Research suggests successful employee engagement and retention depends on much more than the pay packet. Firm-wide pay increases have a sizeable impact on profitability. One solution is to arrive at a ‘people and reward strategy’ that recognises individual contribution and rewards top performers accordingly.

By Joris Wonders, senior consultant, Towers Perrin

That lawyer. The one you have identified as being the very best of the intake of newly qualifieds from a few years’ back. She’s good. Partners say so; her colleagues say so; her clients probably say so too. She’s very good. In fact, she’s so good you are curious as to just how much extra value she adds to the business compared with the average lawyer in the firm. Considering the hours she bills, the relationships she manages and the new business she brings to the firm – not to mention the amount of support she gives to more junior lawyers around her – you think it might be three times more than the average lawyer. But if you also take into account that she personifies the firm’s newly-articulated values; sits on the project team that recently developed your approach to corporate social responsibility (CSR); and even finds time to do more pro bono work than anyone else in her practice, you might decide she really adds around four times more value.

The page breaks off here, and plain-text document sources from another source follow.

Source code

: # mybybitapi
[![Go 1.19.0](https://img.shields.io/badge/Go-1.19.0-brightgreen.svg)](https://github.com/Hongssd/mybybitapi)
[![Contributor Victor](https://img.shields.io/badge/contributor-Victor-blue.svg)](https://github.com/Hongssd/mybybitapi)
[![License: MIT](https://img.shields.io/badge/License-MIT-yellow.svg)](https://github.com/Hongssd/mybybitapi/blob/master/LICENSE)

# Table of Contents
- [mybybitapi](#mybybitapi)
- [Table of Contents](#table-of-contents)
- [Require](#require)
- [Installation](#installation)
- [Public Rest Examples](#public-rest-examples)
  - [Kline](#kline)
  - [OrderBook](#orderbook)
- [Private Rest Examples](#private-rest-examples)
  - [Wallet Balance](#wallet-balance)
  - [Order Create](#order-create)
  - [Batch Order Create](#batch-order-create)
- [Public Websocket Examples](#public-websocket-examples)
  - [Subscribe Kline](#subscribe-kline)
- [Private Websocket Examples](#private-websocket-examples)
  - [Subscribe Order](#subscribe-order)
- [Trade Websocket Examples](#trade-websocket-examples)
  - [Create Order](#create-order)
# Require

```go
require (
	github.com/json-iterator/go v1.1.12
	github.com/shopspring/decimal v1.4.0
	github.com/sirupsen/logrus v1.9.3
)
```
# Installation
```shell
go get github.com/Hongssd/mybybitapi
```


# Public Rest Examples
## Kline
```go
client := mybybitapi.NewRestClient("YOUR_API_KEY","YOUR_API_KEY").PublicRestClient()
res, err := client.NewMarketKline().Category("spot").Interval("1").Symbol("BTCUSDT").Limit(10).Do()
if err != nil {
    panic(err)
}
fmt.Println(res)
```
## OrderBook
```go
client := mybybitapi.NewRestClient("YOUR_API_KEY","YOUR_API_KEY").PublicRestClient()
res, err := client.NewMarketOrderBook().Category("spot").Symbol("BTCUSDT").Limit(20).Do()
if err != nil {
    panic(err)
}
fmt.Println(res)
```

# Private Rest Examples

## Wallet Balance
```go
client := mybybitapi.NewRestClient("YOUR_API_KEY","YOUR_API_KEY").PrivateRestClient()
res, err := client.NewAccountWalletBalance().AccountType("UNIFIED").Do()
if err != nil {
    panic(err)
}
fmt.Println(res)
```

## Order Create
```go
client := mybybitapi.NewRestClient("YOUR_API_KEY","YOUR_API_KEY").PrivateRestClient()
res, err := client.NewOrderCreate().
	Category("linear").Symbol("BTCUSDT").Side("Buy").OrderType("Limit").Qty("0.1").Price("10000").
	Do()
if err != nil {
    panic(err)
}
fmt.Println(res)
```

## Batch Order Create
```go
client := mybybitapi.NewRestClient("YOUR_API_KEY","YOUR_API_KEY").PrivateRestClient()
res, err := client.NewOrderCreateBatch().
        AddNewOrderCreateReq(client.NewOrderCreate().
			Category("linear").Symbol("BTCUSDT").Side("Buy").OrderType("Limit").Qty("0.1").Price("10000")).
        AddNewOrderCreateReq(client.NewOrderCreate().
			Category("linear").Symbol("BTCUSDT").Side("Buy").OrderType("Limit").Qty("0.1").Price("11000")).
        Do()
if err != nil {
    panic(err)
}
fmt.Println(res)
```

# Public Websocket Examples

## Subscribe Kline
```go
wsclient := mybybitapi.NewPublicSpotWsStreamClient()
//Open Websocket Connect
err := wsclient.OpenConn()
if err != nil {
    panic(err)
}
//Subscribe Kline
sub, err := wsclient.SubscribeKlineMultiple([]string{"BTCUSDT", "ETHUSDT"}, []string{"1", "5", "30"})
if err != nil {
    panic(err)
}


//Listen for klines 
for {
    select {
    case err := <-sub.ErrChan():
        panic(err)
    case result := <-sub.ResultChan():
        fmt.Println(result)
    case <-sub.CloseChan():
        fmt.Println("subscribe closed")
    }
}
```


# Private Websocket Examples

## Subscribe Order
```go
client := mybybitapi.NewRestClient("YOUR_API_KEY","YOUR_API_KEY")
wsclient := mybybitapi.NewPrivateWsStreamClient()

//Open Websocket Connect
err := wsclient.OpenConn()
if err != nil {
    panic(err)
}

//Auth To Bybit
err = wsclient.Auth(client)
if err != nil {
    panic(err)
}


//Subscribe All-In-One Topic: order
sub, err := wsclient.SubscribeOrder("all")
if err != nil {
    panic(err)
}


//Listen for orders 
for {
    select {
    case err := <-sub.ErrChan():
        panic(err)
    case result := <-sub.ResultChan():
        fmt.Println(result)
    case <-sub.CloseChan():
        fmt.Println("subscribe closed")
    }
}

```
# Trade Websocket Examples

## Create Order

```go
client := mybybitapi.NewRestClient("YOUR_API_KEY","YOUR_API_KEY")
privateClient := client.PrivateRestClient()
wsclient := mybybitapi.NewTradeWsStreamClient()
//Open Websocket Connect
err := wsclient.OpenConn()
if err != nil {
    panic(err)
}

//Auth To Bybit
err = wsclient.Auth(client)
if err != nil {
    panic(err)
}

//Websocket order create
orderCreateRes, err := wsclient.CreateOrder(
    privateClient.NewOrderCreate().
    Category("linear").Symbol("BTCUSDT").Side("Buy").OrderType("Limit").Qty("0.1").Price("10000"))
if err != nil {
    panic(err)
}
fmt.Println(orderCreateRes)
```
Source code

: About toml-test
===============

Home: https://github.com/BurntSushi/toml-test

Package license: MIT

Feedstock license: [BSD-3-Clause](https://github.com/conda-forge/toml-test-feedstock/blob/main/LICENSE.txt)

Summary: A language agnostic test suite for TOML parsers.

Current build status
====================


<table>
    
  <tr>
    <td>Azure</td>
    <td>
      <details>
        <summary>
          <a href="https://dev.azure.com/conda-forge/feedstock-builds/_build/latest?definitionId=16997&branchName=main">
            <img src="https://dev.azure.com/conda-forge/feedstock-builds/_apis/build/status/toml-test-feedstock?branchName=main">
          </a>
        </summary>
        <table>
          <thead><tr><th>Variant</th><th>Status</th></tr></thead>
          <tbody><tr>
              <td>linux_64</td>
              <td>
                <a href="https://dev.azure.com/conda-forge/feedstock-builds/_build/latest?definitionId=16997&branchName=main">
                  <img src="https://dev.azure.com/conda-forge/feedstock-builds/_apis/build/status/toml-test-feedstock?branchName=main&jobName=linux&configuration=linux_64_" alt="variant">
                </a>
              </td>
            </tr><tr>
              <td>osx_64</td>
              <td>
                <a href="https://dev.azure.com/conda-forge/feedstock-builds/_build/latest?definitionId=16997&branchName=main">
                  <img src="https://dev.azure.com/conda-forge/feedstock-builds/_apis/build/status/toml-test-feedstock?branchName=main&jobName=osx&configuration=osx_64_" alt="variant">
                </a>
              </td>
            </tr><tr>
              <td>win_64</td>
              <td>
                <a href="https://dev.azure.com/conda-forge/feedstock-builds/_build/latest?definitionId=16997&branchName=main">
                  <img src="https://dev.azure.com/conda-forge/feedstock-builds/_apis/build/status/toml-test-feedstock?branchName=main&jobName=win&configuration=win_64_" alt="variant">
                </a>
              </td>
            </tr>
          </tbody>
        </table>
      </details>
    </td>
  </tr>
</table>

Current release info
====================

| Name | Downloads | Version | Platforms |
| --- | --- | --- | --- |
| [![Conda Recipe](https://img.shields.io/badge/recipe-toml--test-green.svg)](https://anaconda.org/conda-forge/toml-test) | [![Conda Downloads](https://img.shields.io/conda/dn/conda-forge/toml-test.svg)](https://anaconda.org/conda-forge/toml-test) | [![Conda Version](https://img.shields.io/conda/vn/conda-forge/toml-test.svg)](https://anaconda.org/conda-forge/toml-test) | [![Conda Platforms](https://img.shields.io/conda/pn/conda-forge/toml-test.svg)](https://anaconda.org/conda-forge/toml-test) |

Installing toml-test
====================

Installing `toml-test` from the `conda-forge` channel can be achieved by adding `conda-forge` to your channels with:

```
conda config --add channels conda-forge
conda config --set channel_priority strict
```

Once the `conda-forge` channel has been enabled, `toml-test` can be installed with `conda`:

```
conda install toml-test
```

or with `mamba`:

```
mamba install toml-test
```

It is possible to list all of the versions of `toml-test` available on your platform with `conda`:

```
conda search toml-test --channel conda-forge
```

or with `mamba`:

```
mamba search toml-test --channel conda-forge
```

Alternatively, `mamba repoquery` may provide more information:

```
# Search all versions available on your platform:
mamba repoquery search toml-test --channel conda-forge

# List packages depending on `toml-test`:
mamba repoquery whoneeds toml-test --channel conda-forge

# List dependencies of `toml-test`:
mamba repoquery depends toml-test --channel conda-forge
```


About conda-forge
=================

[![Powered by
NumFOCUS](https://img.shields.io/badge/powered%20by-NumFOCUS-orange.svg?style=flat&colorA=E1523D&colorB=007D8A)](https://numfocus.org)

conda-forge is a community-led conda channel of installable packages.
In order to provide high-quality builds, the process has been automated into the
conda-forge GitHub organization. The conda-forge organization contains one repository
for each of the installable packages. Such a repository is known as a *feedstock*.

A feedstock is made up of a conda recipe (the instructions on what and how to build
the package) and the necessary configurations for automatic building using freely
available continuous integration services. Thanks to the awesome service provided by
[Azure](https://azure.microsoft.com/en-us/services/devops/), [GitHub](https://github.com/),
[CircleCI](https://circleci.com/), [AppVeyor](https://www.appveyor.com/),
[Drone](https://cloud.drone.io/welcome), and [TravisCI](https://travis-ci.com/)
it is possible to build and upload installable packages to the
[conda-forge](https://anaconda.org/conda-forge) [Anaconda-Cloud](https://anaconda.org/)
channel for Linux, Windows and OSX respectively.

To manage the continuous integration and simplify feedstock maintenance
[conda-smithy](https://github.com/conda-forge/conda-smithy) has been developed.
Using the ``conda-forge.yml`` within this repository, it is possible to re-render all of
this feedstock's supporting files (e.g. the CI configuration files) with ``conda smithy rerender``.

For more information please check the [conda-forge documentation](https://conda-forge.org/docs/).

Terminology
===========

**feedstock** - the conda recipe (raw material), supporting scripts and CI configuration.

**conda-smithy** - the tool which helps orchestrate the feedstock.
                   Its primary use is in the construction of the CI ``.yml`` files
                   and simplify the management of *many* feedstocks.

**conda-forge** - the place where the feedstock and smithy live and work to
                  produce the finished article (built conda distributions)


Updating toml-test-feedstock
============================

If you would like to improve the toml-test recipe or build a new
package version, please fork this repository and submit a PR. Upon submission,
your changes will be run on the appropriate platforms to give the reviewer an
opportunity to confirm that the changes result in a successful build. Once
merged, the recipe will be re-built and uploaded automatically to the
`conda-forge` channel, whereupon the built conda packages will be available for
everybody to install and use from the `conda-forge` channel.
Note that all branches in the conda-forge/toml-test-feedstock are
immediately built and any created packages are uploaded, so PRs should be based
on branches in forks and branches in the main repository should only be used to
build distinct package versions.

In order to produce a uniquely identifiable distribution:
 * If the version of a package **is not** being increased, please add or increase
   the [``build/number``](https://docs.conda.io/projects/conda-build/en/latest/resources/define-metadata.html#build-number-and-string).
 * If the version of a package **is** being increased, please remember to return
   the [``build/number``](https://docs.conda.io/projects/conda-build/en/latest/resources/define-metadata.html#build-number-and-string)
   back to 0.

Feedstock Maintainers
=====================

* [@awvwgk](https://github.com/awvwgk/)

Perhaps four times is too conservative, but it could also be too extreme. Regardless, however, all firms have lawyers like this. They all have people like this in their ‘support’ functions too. Given just how much more value they add compared to the average employee, you will probably have devoted significant time to thinking about how best to reward them in a way that recognises the contribution.

For a number of years now, Towers Perrin has consulted with law firms on a range of HR and reward issues. Reward and contribution are high up the agenda of most firms. We know that no two law firms are quite the same, but they still struggle to distinguish themselves in terms of what they have to offer prospective and current employees. The starting point is to develop a ‘people and reward’ strategy that helps attract, retain and engage the right people, while also remaining clearly recognisable in a congested and competitive marketplace.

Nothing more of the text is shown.